His main argument was that cultural music, films, photos, television shows were being decontextualized from their time period, mixed and mashed into meaningless bits. Our cultural heritage, both high art and pop, were being ground into meaninglessness. In turn, new ideas were being subjected to the same grindstone so that nothing new was taking hold. The music of the 1960's and 1970's into the 1980's had a distinct sound. But everything past the 1990's, when the internet culture took hold, is generic and rehashed.
In essence our culture has frozen in time. We are in stasis.
Unfortunately, Lanier's amazing book did nothing to wake anyone up from their dreams. The Internet class is still spouting off the decayed and contaminated mantra of the opensource web. While unable to see that it destroys IT jobs and benefits only the richest few.
Now Lanier is back with a new book that carries on with what he discovered in his last.
He granted an interesting interview with Salon
This time Lanier digs deeper into why the internet and its no culture locust mentality is actively destroying the middle class.

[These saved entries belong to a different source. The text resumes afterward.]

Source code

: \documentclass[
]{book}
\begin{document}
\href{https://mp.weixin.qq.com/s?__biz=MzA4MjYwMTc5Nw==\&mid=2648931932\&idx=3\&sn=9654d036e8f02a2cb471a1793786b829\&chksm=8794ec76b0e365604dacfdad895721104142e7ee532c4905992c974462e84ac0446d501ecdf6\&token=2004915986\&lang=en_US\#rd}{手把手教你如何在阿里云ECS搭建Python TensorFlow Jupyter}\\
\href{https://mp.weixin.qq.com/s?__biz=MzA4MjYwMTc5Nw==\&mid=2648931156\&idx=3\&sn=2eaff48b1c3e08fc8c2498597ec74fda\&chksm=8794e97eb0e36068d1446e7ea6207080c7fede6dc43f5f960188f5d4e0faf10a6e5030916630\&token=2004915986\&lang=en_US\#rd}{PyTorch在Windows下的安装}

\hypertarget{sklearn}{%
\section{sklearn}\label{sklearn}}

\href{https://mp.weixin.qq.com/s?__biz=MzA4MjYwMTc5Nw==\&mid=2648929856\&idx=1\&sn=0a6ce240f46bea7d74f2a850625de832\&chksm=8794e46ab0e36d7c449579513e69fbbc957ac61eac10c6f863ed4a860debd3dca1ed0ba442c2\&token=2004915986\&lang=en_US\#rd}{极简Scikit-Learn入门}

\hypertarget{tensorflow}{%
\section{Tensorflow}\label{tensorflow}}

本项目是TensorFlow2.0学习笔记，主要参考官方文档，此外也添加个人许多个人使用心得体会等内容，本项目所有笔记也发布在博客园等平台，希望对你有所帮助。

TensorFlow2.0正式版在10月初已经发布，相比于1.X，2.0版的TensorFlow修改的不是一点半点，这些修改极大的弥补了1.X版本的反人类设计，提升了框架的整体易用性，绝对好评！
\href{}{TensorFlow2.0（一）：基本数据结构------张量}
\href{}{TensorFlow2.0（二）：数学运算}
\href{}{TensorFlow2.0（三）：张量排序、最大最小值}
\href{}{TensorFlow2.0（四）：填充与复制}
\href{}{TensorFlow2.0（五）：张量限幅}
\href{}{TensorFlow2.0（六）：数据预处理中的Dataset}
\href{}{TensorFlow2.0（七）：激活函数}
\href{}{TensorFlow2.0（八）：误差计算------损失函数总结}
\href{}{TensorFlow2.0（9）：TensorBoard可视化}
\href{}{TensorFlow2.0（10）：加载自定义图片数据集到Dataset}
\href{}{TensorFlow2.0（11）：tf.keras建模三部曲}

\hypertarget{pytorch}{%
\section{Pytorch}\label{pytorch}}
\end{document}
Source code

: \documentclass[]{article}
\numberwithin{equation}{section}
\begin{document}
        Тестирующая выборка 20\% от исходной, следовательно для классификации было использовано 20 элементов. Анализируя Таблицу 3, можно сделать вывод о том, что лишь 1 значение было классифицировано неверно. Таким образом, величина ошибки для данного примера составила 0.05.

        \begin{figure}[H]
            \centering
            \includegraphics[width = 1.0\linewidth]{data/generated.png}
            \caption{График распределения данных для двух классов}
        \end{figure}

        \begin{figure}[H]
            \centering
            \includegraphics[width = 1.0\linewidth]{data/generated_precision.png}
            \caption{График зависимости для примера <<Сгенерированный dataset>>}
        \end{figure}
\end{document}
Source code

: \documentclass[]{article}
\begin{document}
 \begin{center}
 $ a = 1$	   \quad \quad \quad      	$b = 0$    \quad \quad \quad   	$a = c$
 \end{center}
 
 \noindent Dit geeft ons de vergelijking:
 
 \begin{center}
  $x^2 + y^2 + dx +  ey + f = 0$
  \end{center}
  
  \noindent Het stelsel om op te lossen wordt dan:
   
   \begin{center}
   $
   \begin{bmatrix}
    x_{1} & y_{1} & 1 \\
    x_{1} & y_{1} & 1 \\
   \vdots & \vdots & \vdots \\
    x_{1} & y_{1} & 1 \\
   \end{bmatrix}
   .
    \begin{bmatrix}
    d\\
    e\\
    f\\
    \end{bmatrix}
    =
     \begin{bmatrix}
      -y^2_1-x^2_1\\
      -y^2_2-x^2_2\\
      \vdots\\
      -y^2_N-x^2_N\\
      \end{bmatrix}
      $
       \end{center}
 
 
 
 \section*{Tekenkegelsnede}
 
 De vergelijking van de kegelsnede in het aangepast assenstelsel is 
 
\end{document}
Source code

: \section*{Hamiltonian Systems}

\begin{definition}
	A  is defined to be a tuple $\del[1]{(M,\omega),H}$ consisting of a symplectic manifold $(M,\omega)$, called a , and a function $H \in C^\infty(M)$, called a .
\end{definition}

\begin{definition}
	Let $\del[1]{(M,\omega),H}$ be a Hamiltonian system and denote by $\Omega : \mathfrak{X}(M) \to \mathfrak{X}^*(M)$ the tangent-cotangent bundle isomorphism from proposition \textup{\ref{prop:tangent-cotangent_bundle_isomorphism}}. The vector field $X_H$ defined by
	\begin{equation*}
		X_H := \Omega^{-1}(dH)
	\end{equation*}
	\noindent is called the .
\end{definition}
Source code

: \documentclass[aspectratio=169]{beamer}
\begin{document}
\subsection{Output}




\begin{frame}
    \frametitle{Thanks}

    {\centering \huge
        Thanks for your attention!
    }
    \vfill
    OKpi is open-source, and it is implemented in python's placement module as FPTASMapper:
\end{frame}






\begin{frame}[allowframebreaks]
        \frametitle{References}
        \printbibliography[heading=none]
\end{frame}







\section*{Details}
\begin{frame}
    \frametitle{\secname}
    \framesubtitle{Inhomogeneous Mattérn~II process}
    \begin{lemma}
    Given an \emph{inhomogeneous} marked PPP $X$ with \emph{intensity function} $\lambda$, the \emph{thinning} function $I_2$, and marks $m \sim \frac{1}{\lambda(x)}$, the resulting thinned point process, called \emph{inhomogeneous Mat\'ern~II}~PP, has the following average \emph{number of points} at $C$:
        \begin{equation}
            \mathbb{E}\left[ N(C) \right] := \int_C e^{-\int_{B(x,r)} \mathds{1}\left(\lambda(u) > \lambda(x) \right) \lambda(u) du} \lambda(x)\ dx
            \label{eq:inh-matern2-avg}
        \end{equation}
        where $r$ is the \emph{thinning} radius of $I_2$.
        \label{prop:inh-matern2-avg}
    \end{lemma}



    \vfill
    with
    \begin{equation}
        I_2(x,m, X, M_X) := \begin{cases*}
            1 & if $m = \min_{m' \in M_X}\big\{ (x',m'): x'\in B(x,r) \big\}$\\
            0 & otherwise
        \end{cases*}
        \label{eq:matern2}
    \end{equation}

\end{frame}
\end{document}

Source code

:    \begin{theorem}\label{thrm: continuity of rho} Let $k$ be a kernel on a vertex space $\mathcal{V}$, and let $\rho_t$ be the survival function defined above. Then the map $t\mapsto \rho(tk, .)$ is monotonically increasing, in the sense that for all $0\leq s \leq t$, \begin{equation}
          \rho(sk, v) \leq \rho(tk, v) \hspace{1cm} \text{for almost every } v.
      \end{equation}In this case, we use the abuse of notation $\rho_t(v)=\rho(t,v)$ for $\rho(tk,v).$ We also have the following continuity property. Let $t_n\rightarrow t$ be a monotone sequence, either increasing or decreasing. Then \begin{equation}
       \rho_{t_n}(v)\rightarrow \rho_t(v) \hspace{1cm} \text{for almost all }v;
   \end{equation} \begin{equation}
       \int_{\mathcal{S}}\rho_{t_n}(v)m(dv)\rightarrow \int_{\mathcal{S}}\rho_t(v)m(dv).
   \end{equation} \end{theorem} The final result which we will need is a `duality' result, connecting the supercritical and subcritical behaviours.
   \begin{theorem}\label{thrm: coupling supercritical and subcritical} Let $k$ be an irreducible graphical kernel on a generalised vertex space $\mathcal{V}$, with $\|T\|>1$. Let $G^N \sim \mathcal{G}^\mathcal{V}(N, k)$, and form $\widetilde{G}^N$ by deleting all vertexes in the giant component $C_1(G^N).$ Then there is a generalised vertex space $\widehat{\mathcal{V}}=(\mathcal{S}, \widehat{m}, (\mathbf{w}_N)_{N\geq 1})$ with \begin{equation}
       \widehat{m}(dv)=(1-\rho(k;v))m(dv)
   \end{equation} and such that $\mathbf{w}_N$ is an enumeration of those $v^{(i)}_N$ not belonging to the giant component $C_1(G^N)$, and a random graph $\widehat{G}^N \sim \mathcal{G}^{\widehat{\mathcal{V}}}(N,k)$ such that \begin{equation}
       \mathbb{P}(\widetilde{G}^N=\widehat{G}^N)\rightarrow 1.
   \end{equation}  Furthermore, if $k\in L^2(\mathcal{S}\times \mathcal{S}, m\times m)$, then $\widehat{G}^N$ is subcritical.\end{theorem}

His interview reveals that outlier success ventures on Youtube and other social networks are masking the damage being done to the middle class worldwide.
The interview goes into interesting views on the fall of Kodak and that internet success story of Jenna Marbles is built on a mountain of failure and ponzi scheme dynamics.
Anyway the his new book, "Who owns the Future" has my attention and I plan to get my hands on it as soon as possible.